There is something mysterious and strange about young schoolgirl Susan Foreman (Carol Ann Ford). She is highly knowledgeable about science and history but can't figure out basic monetary systems. Her history teacher Miss Barbara Wright (Jacqueline Hill) and science teacher Ian Chesterton (William Russell) can't figure it out. Both recognize Susan is highly intelligent but is also oddly unaware of basic information. She also apparently lives in a junkyard with someone she calls her "grandfather". They follow her to the junkyard, where to their surprise they find a police box (a telephone booth which was used to call the police in case of emergencies).
Soon, the grandfather (William Hartnell) arrives, an elegant older man in Edwardian clothing. He is slightly bemused and irritated to see them there and denies anyone else is there, until they hear Susan's voice coming from inside the box. Wright and Chesterton rush in, only to discover a room too large to fit within the walls of the police box. The inside is larger than the outside.
The teachers are then told a fantastic story about how Susan and her grandfather, who claims to be a Doctor, are not human. They are exiles from another world, another time. Wright and Chesterton want to leave, but the Doctor refuses to let them, fearing they will reveal their secret. Susan wants to stay in "20th Century Earth" and attempts to stop her grandfather from holding them. She inadvertently starts the police box she calls the TARDIS (a name she gave the ship from the initials Time And Relative Dimension in Space), and are all launched into another time, another place.
That place is prehistoric Earth, where the travelers find themselves caught up in a power struggle with cavemen. Whoever can build fire will be the new leader. Za (Derek Newark) wants to be the first so as to stop his rival Kal (Jeremy Young). The woman Hur (Alathea Charlton) sides with Za, but Kal will not be denied. As The Doctor can make fire via his matches, Kal sees his chance to take control. It will take all the travelers combined skills to save themselves from being human sacrifices.
In retrospect, the caveman elements were not the best ones which to launch the series. Producer Verity Lambert admitted as much, but as always two great factors (money and time), forced them to take what was available and reasonable financially.
An Unearthly Child, the actual first episode written by C.E. Webber, is brilliant in almost every way. It sets up the premise beautifully, allowing for Doctor Who to venture through time and space. As such, it is liberated to explore both other worlds and other times. There is a mystery surrounding this young girl and junkyard, making things exciting.

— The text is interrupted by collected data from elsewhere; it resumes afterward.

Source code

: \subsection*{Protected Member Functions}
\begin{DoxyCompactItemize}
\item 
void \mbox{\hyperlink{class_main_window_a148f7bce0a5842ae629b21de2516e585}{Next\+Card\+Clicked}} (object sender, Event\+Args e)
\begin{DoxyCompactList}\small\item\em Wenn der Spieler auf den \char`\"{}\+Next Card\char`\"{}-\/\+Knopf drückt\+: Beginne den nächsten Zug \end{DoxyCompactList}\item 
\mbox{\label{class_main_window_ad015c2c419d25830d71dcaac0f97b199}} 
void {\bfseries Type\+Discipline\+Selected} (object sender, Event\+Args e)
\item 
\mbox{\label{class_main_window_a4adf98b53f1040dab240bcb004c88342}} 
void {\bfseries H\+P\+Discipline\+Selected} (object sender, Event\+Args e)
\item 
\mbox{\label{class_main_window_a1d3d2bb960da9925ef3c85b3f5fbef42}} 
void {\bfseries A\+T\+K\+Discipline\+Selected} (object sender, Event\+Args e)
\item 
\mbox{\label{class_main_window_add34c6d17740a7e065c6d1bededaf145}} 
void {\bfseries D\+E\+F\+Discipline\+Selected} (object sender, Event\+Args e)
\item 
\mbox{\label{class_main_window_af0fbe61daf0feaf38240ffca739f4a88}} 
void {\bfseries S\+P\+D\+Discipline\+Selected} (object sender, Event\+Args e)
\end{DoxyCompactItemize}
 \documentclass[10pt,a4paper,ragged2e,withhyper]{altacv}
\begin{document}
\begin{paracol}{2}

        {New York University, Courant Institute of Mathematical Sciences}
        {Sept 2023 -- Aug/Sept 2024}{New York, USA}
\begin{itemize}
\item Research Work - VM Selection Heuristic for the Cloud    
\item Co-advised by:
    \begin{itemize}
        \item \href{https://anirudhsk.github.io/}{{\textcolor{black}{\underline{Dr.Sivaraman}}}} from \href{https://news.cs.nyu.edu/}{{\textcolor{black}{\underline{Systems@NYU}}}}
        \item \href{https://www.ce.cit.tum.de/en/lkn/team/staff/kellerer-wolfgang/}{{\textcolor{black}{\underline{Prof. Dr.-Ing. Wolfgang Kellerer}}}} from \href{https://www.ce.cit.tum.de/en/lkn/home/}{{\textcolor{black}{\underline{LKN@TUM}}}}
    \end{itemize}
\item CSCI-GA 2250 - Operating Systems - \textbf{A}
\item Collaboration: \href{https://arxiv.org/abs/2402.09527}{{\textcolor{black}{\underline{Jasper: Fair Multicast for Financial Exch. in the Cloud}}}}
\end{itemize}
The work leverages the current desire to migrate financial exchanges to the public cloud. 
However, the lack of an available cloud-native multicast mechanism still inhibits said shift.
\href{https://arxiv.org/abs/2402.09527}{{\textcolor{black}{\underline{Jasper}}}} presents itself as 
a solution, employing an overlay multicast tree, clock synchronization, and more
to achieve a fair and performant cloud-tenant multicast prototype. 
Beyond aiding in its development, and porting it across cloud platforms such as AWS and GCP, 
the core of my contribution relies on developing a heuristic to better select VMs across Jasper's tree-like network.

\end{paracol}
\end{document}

The acting is first-rate in the An Unearthly Child episode. Hill and Russell are wonderful as people who come in contact with the simply unbelievable. Ford is pretty, but she has an otherworldly quality in her looks and demeanor: she is both mysterious and innocent. As for the Doctor himself, William Hartnell is brilliant as a being who is highly intelligent and pretty much used to getting his way, but who is also underneath his bluster a kind and clever personality.
I thought it was a wise decision to have a variety of age groups in the cast. Though only 55, Hartnell's elderly-looking Doctor made him a figure of stature, respect, and wisdom. The double-act of Russell and Hill as Chesterton and Wright gave adults and parents someone to identify with; Ford's Susan was clearly a person that embodied youth and naivete. Perhaps this was not planned, but it worked excellently. The fact that the teachers were in the subjects of history and science, which were the two topics Doctor Who would deal with, was probably planned, but it serves to have experts in these fields to guide the viewer.
An Unearthly Child and Doctor Who as a whole also has the plus of having one of the greatest title themes in television history. It quickly sets the mood for the series, letting you know there is something mysterious and otherworldly about what you are going to see. Whether it is Ron Grainer's original electronic version or Murray Gold's lush orchestral for the new series, the title theme is one that evokes adventures into the unknown.
As it stands, the first episode is one of the best to launch a science-fiction series, while the rest of the story leaves more to be desired. It gets points knocked down for a second-tier story, but it still manages to be a respectable way to start an epic television series. The first episode itself is brilliant, while the rest of the story is weak and brings the thing down. As a whole, An Unearthly Child is good but not great, showing promise in this exceptional series.